Is the quality of the air getting worse? Changes in government standards — and a focus on the most distressing points in the data — may give that impression. But that data, when viewed from a long-term perspective, shows that air pollution has decreased over the past few decades.
Since at least 1980, air quality in the U.S. has been improving. Michigan has enjoyed the same improving trends, according to the Air Quality Annual Report from the Michigan Department of Environment, Great Lakes, and Energy. Ozone, carbon monoxide, nitrogen dioxide, sulfur dioxide, lead, and particulate matter levels have all decreased in Michigan’s air. But if our air quality is improving, why do we still hear claims that it has been getting worse?
There are numerous ways that air quality data can be presented to make it look like we face greater dangers than actually exist. For example, the EPA can make air quality standards like the Air Quality Index more restrictive. As a result, air that passed a government standard is now considered to be “out of compliance,” or in simple language, polluted. In other words, while emission levels of a substance such as carbon monoxide can remain constant, a new standard can result in a new label. Something like this happened in 2015, when the Obama administration lowered the standard for ozone from 75 parts per billion to 70 parts per billion. As a result, the number of areas classified as being in “nonattainment” jumped from 28 to 241. Again, only the standard changed, not the amount of emissions.
The location of monitoring stations matters, too, and it can lead to misleading data. If air quality measurements are taken in areas with more people or more human activity — close to highways or industrial developments, for example — higher levels of pollutants will necessarily be recorded when compared to nearby rural areas. It is important to remember that cities and industrial areas do not make up the entire country, so air quality measurements should be taken in both urban/industrial and rural settings.
By the way, officials in Michigan report that all their air monitoring units meet federal requirements. The 2017 Michigan Air Quality Annual Report notes on page 10 that substantial improvements in air quality over the industrialized portions of Southeast Michigan serve as “a good indicator of the air quality improvement for the rest of the [less industrialized portions of the] state.” That is, if air quality in the heavily industrialized regions of the state meets federal and state requirements, less industrialized areas, which have fewer emissions from traffic and industry, will also be in compliance.
Creating an entirely new standard can raise challenges of its own. For example, Michigan’s air quality monitoring, based on U.S. EPA requirements, only began to record values for particulate matter — effectively, floating dust — in 1971. The EPA then changed the requirements for what had to be recorded. In 1987, states had to report various particulate matters that were smaller than 10 microns. In 1997, another level of detail was added to the standard, requiring that states also measure particulates 2.5 microns or smaller. Better technologies for measuring particulates and an improved understanding of air quality drove the change. But the changes could mislead people into thinking that air previously considered clean was now dirty. Despite the EPA’s increasingly strict standards, however, particulate matter levels in Michigan’s air have fallen and Michigan complies with federal regulations.

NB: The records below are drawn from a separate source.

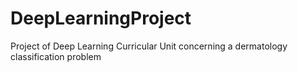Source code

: # DeepLearningProject
Project of Deep Learning Curricular Unit concerning a dermatology classification problem
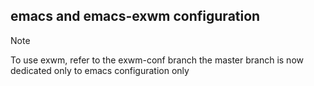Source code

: ## emacs and emacs-exwm configuration

> [!NOTE]
> To use exwm, refer to the exwm-conf branch the master branch is now dedicated only to emacs configuration only
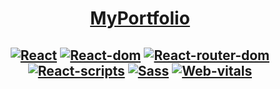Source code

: [<h1 align="center"><b>MyPortfolio</b></h1>](https://andrewhypster.github.io/My_Portfolio/build/index.html)

<!-- Shields widh links -->
## <p align="center">[![React](https://img.shields.io/badge/React-18.2.0-blue)](https://www.npmjs.com/package/react/v/18.2.0) [![React-dom](https://img.shields.io/badge/React--dom-18.2.0-g)](https://www.npmjs.com/package/react-dom/v/18.2.0) [![React-router-dom](https://img.shields.io/badge/React--router--dom-6.15.0-yellow)](https://www.npmjs.com/package/react-router-dom) [![React-scripts](https://img.shields.io/badge/React--scripts-5.0.1-orange)](https://www.npmjs.com/package/react-scripts) [![Sass](https://img.shields.io/badge/Sass-1.66.1-red)](https://www.npmjs.com/package/sass) [![Web-vitals](https://img.shields.io/badge/Web--vitals-1.66.1-violet)](https://www.npmjs.com/package/web-vitals)</p>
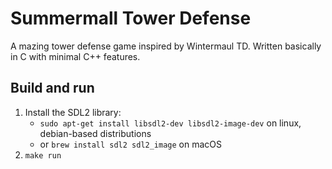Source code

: # Summermall Tower Defense

A mazing tower defense game inspired by Wintermaul TD. Written basically in C
with minimal C++ features.

## Build and run

1. Install the SDL2 library:
   - `sudo apt-get install libsdl2-dev libsdl2-image-dev` on linux, debian-based distributions
   - or `brew install sdl2 sdl2_image` on macOS
2. `make run`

From Michigan DEQ, 2017 Air Quality Annual Report: Chapter 7 Particulate Matter
It is important to see the whole picture before judging the data, and Michigan is enjoying very good air quality. In almost every category, the amount of pollution here is below the National Ambient Air Quality Standards, as seen in the state’s 2017 Annual Air Quality Report and the EPA’s “Our Nation’s Air” webpage.
Whether air quality data is taken from industrialized metro areas or spread out more evenly over geographic areas, and whether it is compared to older standards or newer, stricter ones, air quality is improving in Michigan. That’s news worth remembering.